Passing now to the top floor the visitor finds himself at the head of a broad hall running
almost the entire length of the building, and lined mostly with glass-fronted cabinets
containing a multitude of experimental incandescent lamps and an immense variety of
models of phonographs, motors, telegraph and telephone apparatus, meters, and a host of
other inventions upon which Edison's energies have at one time and another been bent.
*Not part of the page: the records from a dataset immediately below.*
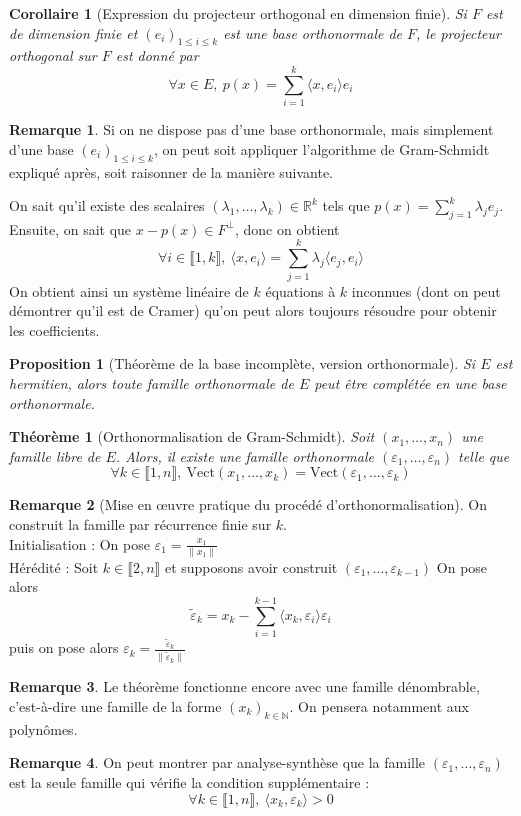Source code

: \documentclass[french]{article}
\newcommand{\N}{\mathbb{N}}
\newcommand{\R}{\mathbb{R}}
\newcommand{\vect}{\text{Vect}}
\theoremstyle{plain}
\newtheorem{thm}{Théorème}
\newtheorem{prop}{Proposition}
\newtheorem{cor}{Corollaire}
\theoremstyle{definition}
\newtheorem{rmq}{Remarque}
\begin{document}
\begin{cor}[Expression du projecteur orthogonal en dimension finie]
	Si $F$ est de dimension finie et $(e_i)_{1\leqslant i\leqslant k}$ est une base orthonormale de $F$, le projecteur orthogonal sur $F$ est donné par $$\forall x\in E,\ p(x)=\sum_{i=1}^{k}\langle x,e_i\rangle e_i$$
\end{cor}
\begin{rmq} Si on ne dispose pas d'une base orthonormale, mais simplement d'une base $(e_i)_{1\leqslant i\leqslant k}$, on peut soit appliquer l'algorithme de Gram-Schmidt expliqué après, soit raisonner de la manière suivante. \end{rmq}
\par On sait qu'il existe des scalaires $(\lambda_1,\ldots,\lambda_k)\in\R^k$ tels que $\displaystyle p(x)=\sum_{j=1}^{k}\lambda_je_j$. Ensuite, on sait que $x-p(x)\in F^\perp$, donc on obtient $$\forall i\in\llbracket1,k\rrbracket,\ \langle x,e_i\rangle = \sum_{j=1}^{k}\lambda_j\langle e_j,e_i\rangle$$ On obtient ainsi un système linéaire de $k$ équations à $k$ inconnues (dont on peut démontrer qu'il est de Cramer) qu'on peut alors toujours résoudre pour obtenir les coefficients.
\begin{prop}[Théorème de la base incomplète, version orthonormale]
	Si $E$ est hermitien, alors toute famille orthonormale de $E$ peut être complétée en une base orthonormale.
\end{prop}
\begin{thm}[Orthonormalisation de Gram-Schmidt]
	Soit $(x_1,\ldots,x_n)$ une famille libre de $E$. Alors, il existe une famille orthonormale $(\varepsilon_1,\ldots,\varepsilon_n)$ telle que $$\forall k\in\llbracket1,n\rrbracket,\ \vect(x_1,\ldots,x_k)=\vect(\varepsilon_1,\ldots,\varepsilon_k)$$
\end{thm}
\begin{rmq}[Mise en œuvre pratique du procédé d'orthonormalisation] On construit la famille par récurrence finie sur $k$. \\ Initialisation : On pose $\displaystyle \varepsilon_1=\frac{x_1}{\lVert x_1\rVert}$ \\ Hérédité : Soit $k\in\llbracket2,n\rrbracket$ et supposons avoir construit $(\varepsilon_1,\ldots,\varepsilon_{k-1})$ On pose alors $$\tilde{\varepsilon}_k=x_k-\sum_{i=1}^{k-1}\langle x_k,\varepsilon_i\rangle\varepsilon_i$$ puis on pose alors $\displaystyle \varepsilon_k=\frac{\tilde{\varepsilon}_k}{\lVert \tilde{\varepsilon}_k\rVert}$ \end{rmq}
\begin{rmq} Le théorème fonctionne encore avec une famille dénombrable, c'est-à-dire une famille de la forme $(x_k)_{k\in\N}$. On pensera notamment aux polynômes. \end{rmq}
\begin{rmq} On peut montrer par analyse-synthèse que la famille $(\varepsilon_1,\ldots,\varepsilon_n)$ est la seule famille qui vérifie la condition supplémentaire : $$\forall k\in\llbracket1,n\rrbracket,\ \langle x_k,\varepsilon_k\rangle >0$$ \end{rmq}
\end{document}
Here also are other cabinets containing old papers and records, while further along the
wall are piled up boxes of historical models and instruments. In fact, this hallway, with its
conglomerate contents, may well be considered a scientific attic. It is to be hoped that at
no distant day these Edisoniana will be assembled and arranged in a fireproof museum
for the benefit of posterity.
In the front end of the building, and extending over the library, is a large room intended
originally and used for a time as the phonograph music-hall for record-making, but now
used only as an experimental- room for phonograph work, as the growth of the industry
has necessitated a very much larger and more central place where records can be made on
a commercial scale. Even the experimental work imposes no slight burden on it. On each
side of the hallway above mentioned, rooms are partitioned off and used for experimental
work of various kinds, mostly phonographic, although on this floor are also located the
storage-battery testing-room, a chemical and physical room and Edison's private office,
where all his personal correspondence and business affairs are conducted by his personal
secretary, Mr. H. F. Miller. A visitor to this upper floor of the laboratory building cannot
but be impressed with a consciousness of the incessant efforts that are being made to
improve the reproducing qualities of the phonograph, as he hears from all sides the
sounds of vocal and instrumental music constantly varying in volume and timbre, due to
changes in the experimental devices under trial.
The traditions of the laboratory include cots placed in many of the rooms of these upper
floors, but that was in the earlier years when the strenuous scenes of Menlo Park were
repeated in the new quarters. Edison and his closest associates were accustomed to carry
their labors far into the wee sma' hours, and when physical nature demanded a respite
from work, a short rest would be obtained by going to bed on a cot. One would naturally
think that the wear and tear of this intense application, day after day and night after night,
would have tended to induce a heaviness and gravity of demeanor in these busy men; but
on the contrary, the old spirit of good- humor and prankishness was ever present, as its
fre- quent outbursts manifested from time to time. One instance will serve as an
illustration. One morning, about 2.30, the late Charles Batchelor announced that he was
tired and would go to bed. Leaving Edison and the others busily working, he went out
and returned quietly in slippered feet, with his nightgown on, the handle of a feather
duster stuck down his back with the feathers waving over his head, and his face marked.
With unearthly howls and shrieks, a l'Indien, he pranced about the room, incidentally
giving Edison a scare that made him jump up from his work. He saw the joke quickly,
however, and joined in the general merriment caused by this prank.